If that fails they fan out into the crowd, lower to the ground and and bring their limbs in to protect them and start puffing out a mist of pepper spray straight up into the air while its 'packmates' are similarly spread out throughout the crowd.
If an officer goes down, or a citizen, you can move the dogs to their location and have them start a circle around them to create a defensive deterrent from violent protesters or a stampeding crowd while using a speaker to reassure the wounded person (if conscious) that help is on the way. As help approaches you can even have them create a corridor, nudging people to make a hole in the crowd or again, using a painful sound, to encourage people to move out of the way. You could also use one or more to ferry out body armor, additional ammunition or weapons systems, medical supplies etc. Depending on the situation a drone might not be usable (weight, too conspicuous, low clearance) and these would be more practical.

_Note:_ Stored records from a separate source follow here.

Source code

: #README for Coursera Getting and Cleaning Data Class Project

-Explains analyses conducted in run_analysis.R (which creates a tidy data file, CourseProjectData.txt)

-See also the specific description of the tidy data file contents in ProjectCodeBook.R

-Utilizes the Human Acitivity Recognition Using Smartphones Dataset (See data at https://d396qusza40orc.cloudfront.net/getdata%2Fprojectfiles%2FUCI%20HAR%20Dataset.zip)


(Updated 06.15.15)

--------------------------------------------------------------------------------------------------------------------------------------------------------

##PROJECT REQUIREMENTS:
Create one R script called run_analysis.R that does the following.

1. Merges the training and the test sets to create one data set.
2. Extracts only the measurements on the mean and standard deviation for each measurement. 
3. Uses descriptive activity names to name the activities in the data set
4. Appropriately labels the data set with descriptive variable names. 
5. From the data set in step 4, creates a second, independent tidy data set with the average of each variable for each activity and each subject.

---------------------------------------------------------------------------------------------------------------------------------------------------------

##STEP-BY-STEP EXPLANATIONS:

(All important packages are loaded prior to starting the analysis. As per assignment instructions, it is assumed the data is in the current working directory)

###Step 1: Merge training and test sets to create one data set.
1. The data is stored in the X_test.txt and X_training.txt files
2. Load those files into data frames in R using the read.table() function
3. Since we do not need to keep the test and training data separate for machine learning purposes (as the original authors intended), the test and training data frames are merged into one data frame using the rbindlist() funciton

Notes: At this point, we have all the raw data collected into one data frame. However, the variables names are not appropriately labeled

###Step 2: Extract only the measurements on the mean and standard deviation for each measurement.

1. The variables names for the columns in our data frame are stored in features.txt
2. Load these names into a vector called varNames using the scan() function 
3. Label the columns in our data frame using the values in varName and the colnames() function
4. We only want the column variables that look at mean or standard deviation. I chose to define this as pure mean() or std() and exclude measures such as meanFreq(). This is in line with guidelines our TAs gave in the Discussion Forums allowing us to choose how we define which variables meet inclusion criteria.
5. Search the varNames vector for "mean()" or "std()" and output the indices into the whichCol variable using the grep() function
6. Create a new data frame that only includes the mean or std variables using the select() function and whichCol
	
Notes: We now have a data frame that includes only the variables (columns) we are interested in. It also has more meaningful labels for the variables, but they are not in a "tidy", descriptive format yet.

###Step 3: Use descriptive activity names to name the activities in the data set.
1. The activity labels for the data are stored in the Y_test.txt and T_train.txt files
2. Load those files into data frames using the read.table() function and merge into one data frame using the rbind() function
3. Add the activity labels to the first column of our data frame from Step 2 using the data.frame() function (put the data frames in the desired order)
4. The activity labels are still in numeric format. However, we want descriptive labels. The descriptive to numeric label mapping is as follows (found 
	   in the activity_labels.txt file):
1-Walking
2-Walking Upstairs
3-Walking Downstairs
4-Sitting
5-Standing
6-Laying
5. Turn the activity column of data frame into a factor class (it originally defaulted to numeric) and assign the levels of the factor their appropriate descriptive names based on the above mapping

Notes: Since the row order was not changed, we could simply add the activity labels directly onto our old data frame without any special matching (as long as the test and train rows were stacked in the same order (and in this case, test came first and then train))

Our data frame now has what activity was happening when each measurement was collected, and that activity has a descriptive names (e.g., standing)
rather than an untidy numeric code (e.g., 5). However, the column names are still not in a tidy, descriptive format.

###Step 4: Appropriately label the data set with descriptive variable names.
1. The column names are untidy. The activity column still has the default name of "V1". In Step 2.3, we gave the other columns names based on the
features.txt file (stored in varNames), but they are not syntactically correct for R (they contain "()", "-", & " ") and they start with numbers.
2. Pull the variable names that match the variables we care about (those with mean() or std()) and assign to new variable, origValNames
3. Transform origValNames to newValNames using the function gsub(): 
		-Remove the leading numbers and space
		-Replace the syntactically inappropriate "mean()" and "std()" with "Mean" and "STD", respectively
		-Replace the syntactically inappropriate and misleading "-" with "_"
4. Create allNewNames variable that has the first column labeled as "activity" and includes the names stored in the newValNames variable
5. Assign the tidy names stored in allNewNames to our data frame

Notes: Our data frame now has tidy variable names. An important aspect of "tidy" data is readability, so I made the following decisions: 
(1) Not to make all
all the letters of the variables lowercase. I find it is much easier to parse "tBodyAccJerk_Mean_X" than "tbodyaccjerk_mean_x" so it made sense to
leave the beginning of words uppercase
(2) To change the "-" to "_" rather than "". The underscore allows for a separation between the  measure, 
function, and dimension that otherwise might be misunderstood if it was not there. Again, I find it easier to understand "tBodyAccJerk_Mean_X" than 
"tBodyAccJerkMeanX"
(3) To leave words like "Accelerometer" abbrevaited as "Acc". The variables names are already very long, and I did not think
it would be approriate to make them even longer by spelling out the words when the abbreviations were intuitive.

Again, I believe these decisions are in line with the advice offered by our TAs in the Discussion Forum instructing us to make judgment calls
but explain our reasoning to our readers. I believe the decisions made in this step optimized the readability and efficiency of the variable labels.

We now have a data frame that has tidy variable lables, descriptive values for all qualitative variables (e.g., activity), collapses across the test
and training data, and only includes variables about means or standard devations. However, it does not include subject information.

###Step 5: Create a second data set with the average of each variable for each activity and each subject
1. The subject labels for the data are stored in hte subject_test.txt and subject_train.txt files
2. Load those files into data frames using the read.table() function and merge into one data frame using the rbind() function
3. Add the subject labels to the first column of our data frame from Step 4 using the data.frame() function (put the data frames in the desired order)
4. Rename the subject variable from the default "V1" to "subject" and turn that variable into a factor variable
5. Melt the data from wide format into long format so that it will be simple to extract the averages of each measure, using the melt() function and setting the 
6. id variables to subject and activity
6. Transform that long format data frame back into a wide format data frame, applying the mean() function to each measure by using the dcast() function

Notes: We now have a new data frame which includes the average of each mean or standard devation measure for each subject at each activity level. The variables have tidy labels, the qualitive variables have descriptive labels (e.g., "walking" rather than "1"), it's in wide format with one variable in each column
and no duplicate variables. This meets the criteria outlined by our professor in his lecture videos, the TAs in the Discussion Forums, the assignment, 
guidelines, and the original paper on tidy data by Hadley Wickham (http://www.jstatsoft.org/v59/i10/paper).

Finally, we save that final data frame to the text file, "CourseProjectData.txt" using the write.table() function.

You could probably slightly modify and use these dogs in a combat/shooting situation as well. Have one run out and hook a clip to the drag handle on an injured person's carrier (body armor) and either use a winch back at a safe location to pull them to safety or simply send enough of these units out to pull them back under the power of the dogs.
For that matter you could arm one of these too with less than lethal or a more traditional round. Send a couple into a building under remote control just ahead of people when clearing a building.
You could also equip these with any number of sensor packages and send them into areas that might be dangerous to humans not wearing a considerable amount of PPE. They could probably cover more distance, and go faster, than tracked robots (that often have wires running back to the operator). They could go in under radio control sending back live video or go in 'roomba' style and explore for x amount of time before returning with whatever data they capture.